<<<<

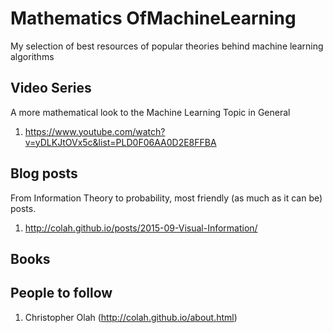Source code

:# Mathematics OfMachineLearning
My selection of best resources of popular theories behind machine learning algorithms

## Video Series

A more mathematical look to the Machine Learning Topic in General

1) https://www.youtube.com/watch?v=yDLKJtOVx5c&list=PLD0F06AA0D2E8FFBA


## Blog posts 

From Information Theory to probability, most friendly (as much as it can be) posts.
1) http://colah.github.io/posts/2015-09-Visual-Information/


## Books 

## People to follow 

1) Christopher Olah (http://colah.github.io/about.html)
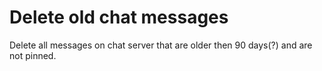 # Delete old chat messages

Delete all messages on chat server that are older then 90 days(?) and are not pinned.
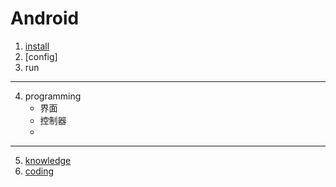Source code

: # Android

1. [install](install.md)
2. [config]
3. run
---
4. programming
    - 界面
    - 控制器
    -
---
5. [knowledge](knowledge.md)
6. [coding](coding.md)
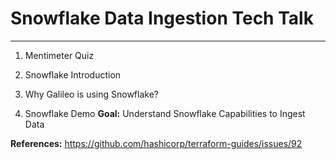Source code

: # **Snowflake Data Ingestion Tech Talk**
---

1. Mentimeter Quiz
2. Snowflake Introduction
3. Why Galileo is using Snowflake?  

4. Snowflake Demo
**Goal:**
Understand Snowflake Capabilities to Ingest Data


**References:**
https://github.com/hashicorp/terraform-guides/issues/92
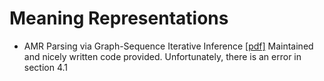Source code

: # Meaning Representations

* AMR Parsing via Graph-Sequence Iterative Inference [[pdf]](https://arxiv.org/pdf/2004.05572.pdf)
  Maintained and nicely written code provided. Unfortunately, there is an error in section 4.1



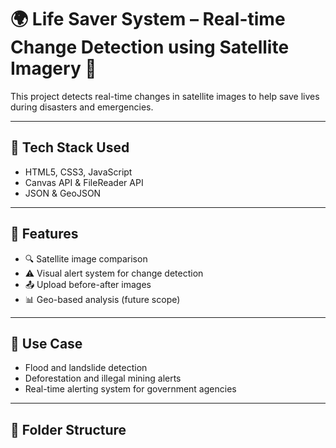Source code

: # 🌍 Life Saver System – Real-time Change Detection using Satellite Imagery 🚨

This project detects real-time changes in satellite images to help save lives during disasters and emergencies.

---

## 🔧 Tech Stack Used
- HTML5, CSS3, JavaScript
- Canvas API & FileReader API
- JSON & GeoJSON

---

## 📌 Features
- 🔍 Satellite image comparison
- ⚠️ Visual alert system for change detection
- 📤 Upload before-after images
- 📊 Geo-based analysis (future scope)

---

## 🚀 Use Case
- Flood and landslide detection  
- Deforestation and illegal mining alerts  
- Real-time alerting system for government agencies

---

## 📂 Folder Structure
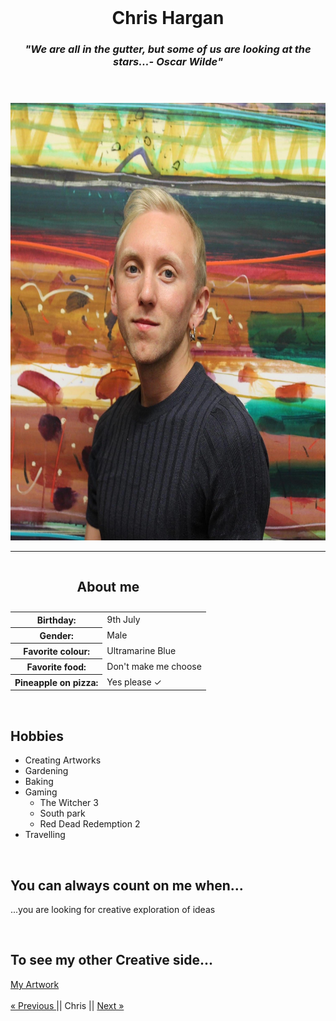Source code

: <!DOCTYPE html>
<html lang="en">
<head>
    <meta charset="UTF-8">
    </head>
<body><body>﻿


<meta charset="utf-8">
<link href="stylesheet.css" rel="stylesheet">
<link href="https://fonts.googleapis.com/css2?family=Balsamiq+Sans&amp;display=swap" rel="stylesheet">
<link href="https://fonts.googleapis.com/css2?family=Architects+Daughter&amp;display=swap" rel="stylesheet">



<header>
    <div class="container">
        <h1>Chris Hargan</h1>
        <h3><i>"We are all in the gutter, but some of us are looking at the stars...- Oscar Wilde"</i></h3>
    </div>
</header>

<main>
    <div class="container">
        <img Height="700" width="700" src="IMG_4936%20(1).jpg" alt="Photo Chris">
        <br>
        <hr>
        <table>
            <caption><h2><strong>About me</strong></h2></caption>
            <tbody><tr>
                <th>Birthday:</th>
                <td>9th July</td>
            </tr>
            <tr>
                <th>Gender:</th>
                <td>Male</td>
            </tr>
            <tr>
                <th>Favorite colour:</th>
                <td>Ultramarine Blue</td>
            </tr>
            <tr>
                <th>Favorite food:</th>
                <td>Don't make me choose</td>
            </tr>
            <tr>
                <th>Pineapple on pizza:</th>
                <td> Yes please &#10003;</td>
            </tr>
            </tbody></table>
        <br>
        <h2>Hobbies</h2>
        <ul>
            <li>Creating Artworks</li>
            <li>Gardening</li>
            <li>Baking</li>
            <li>Gaming
                <ul>
                    <li>The Witcher 3</li>
                    <li>South park</li>
                    <li>Red Dead Redemption 2</li>
                </ul>
            </li>
            <li>Travelling</li>
        </ul>
        <br>
        <h2>You can always count on me when...</h2>
        <p>...you are looking for creative exploration of ideas</p>
        <br>
        <h2>To see my other Creative side...</h2>
        <a href="https://www.chrishargan.com/">My Artwork
            <br>
            <br>


    
        
</main>

<footer>
    <div class="container">
        <a href="https://github.com/Arnaud-Langenus/Markdown"> &#171; Previous  </a>|| Chris || <a href="https://github.com/Deni-Khalikov/challenge-markdown"> Next &#187;    </div>
</footer>


</body>

</body>
</html>
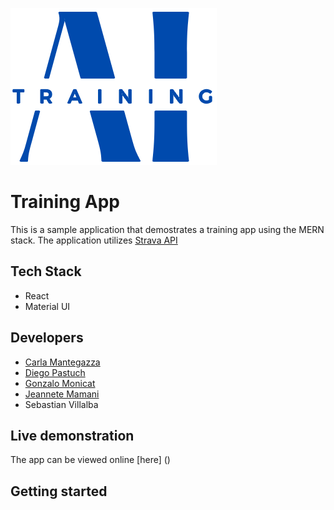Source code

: ![Logo](/src/media/logo.png)

# Training App

This is a sample application that demostrates a training app using the MERN stack. The application utilizes [Strava API](https://developers.strava.com/ "Strava API")

## Tech Stack
* React
* Material UI

## Developers
* [Carla Mantegazza](https://github.com/carmantegazza)
* [Diego Pastuch](https://github.com/diepast)
* [Gonzalo Monicat](https://github.com/YraXx)
* [Jeannete Mamani](https://github.com/JeanetteLorena)
* Sebastian Villalba

## Live demonstration

The app can be viewed online [here] ()

## Getting started

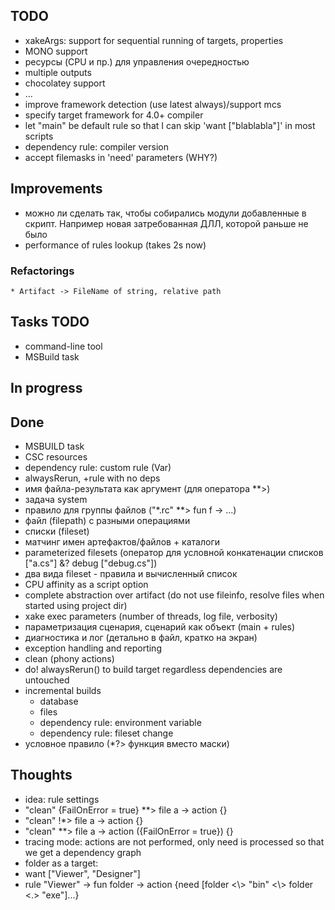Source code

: ﻿## TODO
  * xakeArgs: support for sequential running of targets, properties
  * MONO support
  * ресурсы (CPU и пр.) для управления очередностью
  * multiple outputs
  * chocolatey support
  * ...
  * improve framework detection (use latest always)/support mcs
  * specify target framework for 4.0+ compiler
  * let "main" be default rule so that I can skip 'want ["blablabla"]' in most scripts
  * dependency rule: compiler version
  * accept filemasks in 'need' parameters (WHY?)

## Improvements
  * можно ли сделать так, чтобы собирались модули добавленные в скрипт. Например новая затребованная ДЛЛ, которой раньше не было
  * performance of rules lookup (takes 2s now)

### Refactorings
    * Artifact -> FileName of string, relative path


## Tasks TODO
  * command-line tool
  * MSBuild task


## In progress

## Done
 * MSBUILD task
 * CSC resources
 * dependency rule: custom rule (Var)
 * alwaysRerun, +rule with no deps
 * имя файла-результата как аргумент (для оператора **>)
 * задача system
 * правило для группы файлов ("\*.rc" \*\*> fun f -> ...)
 * файл (filepath) с разными операциями
 * списки (fileset)
 * матчинг имен артефактов/файлов + каталоги
 * parameterized filesets (оператор для условной конкатенации списков ["a.cs"] &? debug ["debug.cs"])
 * два вида fileset - правила и вычисленный список
 * CPU affinity as a script option
 * complete abstraction over artifact (do not use fileinfo, resolve files when started using project dir)
 * xake exec parameters (number of threads, log file, verbosity)
 * параметризация сценария, сценарий как объект (main + rules)
 * диагностика и лог (детально в файл, кратко на экран)
 * exception handling and reporting
 * clean (phony actions)
 * do! alwaysRerun() to build target regardless dependencies are untouched
 * incremental builds
   * database
   * files
   * dependency rule: environment variable
   * dependency rule: fileset change
 * условное правило (*?> функция вместо маски)

## Thoughts
 * idea: rule settings
  * "clean" {FailOnError = true} \*\*> file a -> action {}
  * "clean" \!\*> file a -> action {}
  * "clean" \*\*> file a -> action ({FailOnError = true}) {}
 * tracing mode: actions are not performed, only need is processed so that we get a dependency graph
 * folder as a target:
  * want ["Viewer", "Designer"]
  * rule "Viewer" -> fun folder -> action {need [folder <\\> "bin" <\\> folder <.> "exe"]...}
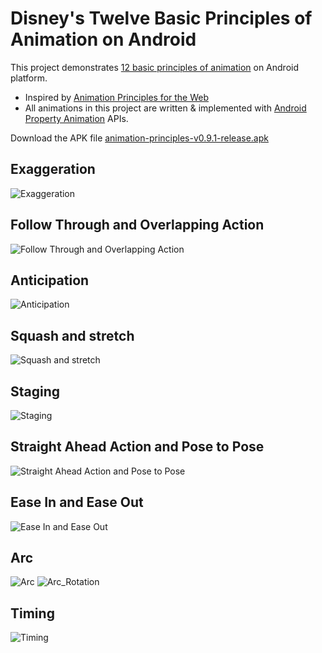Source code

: # Disney's Twelve Basic Principles of Animation on Android

This project demonstrates [12 basic principles of animation](https://en.wikipedia.org/wiki/12_basic_principles_of_animation)  on Android platform. 

 - Inspired by [Animation Principles for the Web](https://cssanimation.rocks/principles/)
 - All animations in this project are written & implemented with [Android Property Animation](https://developer.android.com/guide/topics/graphics/prop-animation.html)
 APIs.

Download the APK file [animation-principles-v0.9.1-release.apk](https://github.com/vhow/animation/releases/download/v0.9.1/animation-principles-v0.9.1-release.apk)

## Exaggeration

<img src="./screenshots//Exaggeration.gif" alt="Exaggeration" title="Exaggeration">

## Follow Through and Overlapping Action

<img src="./screenshots//Follow_Through.gif" alt="Follow Through and Overlapping Action" title="Follow Through and Overlapping Action">

## Anticipation

<img src="./screenshots//Anticipation.gif" alt="Anticipation" title="Anticipation">

## Squash and stretch

<img src="./screenshots//Squash_and_Stretch.gif" alt="Squash and stretch" title="Squash and stretch">

## Staging

<img src="./screenshots//Staging.gif" alt="Staging" title="Staging">

## Straight Ahead Action and Pose to Pose

<img src="./screenshots//Straight_Ahead.gif" alt="Straight Ahead Action and Pose to Pose" title="Straight Ahead Action and Pose to Pose">

## Ease In and Ease Out

<img src="./screenshots//Ease_In_Ease_Out.gif" alt="Ease In and Ease Out" title="Ease In and Ease Out">

## Arc

<img src="./screenshots//Arc.gif" alt="Arc" title="Arc">

<img src="./screenshots//Arc_Rotation.gif" alt="Arc_Rotation" title="Arc">

## Timing

<img src="./screenshots//Timing.gif" alt="Timing" title="Timing">
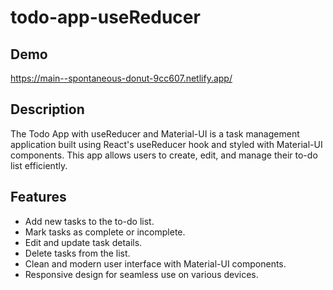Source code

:# todo-app-useReducer

## Demo
https://main--spontaneous-donut-9cc607.netlify.app/

## Description

The Todo App with useReducer and Material-UI is a task management application built using React's useReducer hook and styled with Material-UI components. This app allows users to create, edit, and manage their to-do list efficiently.

## Features

- Add new tasks to the to-do list.
- Mark tasks as complete or incomplete.
- Edit and update task details.
- Delete tasks from the list.
- Clean and modern user interface with Material-UI components.
- Responsive design for seamless use on various devices.

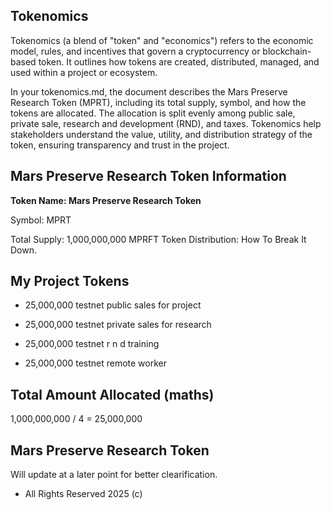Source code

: ## Tokenomics


Tokenomics (a blend of "token" and "economics") refers to the economic model, rules, and incentives that govern a cryptocurrency or blockchain-based token. It outlines how tokens are created, distributed, managed, and used within a project or ecosystem.

In your tokenomics.md, the document describes the Mars Preserve Research Token (MPRT), including its total supply, symbol, and how the tokens are allocated. The allocation is split evenly among public sale, private sale, research and development (RND), and taxes. Tokenomics help stakeholders understand the value, utility, and distribution strategy of the token, ensuring transparency and trust in the project.

## Mars Preserve Research Token Information

   <b> Token Name: Mars Preserve Research Token </b>

Symbol: MPRT

Total Supply: 1,000,000,000 MPRFT Token
Distribution: How To Break It Down.

## My Project Tokens

- 25,000,000 testnet public sales for project

- 25,000,000 testnet private sales for research 

- 25,000,000 testnet r n d training

- 25,000,000 testnet remote worker

## Total Amount Allocated (maths)

1,000,000,000 / 4 = 25,000,000


## Mars Preserve Research Token
Will update at a later point for better clearification.

- All Rights Reserved 2025 (c)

>>>>

- **What is expected**:
Could you return exactly the stretch of the data above that starts at the line with "## Squash and stretch" and ends at the line with "## Straight Ahead Action and Pose to Pose", both lines included?

- **Output below**:
## Squash and stretch

<img src="./screenshots//Squash_and_Stretch.gif" alt="Squash and stretch" title="Squash and stretch">

## Staging

<img src="./screenshots//Staging.gif" alt="Staging" title="Staging">

## Straight Ahead Action and Pose to Pose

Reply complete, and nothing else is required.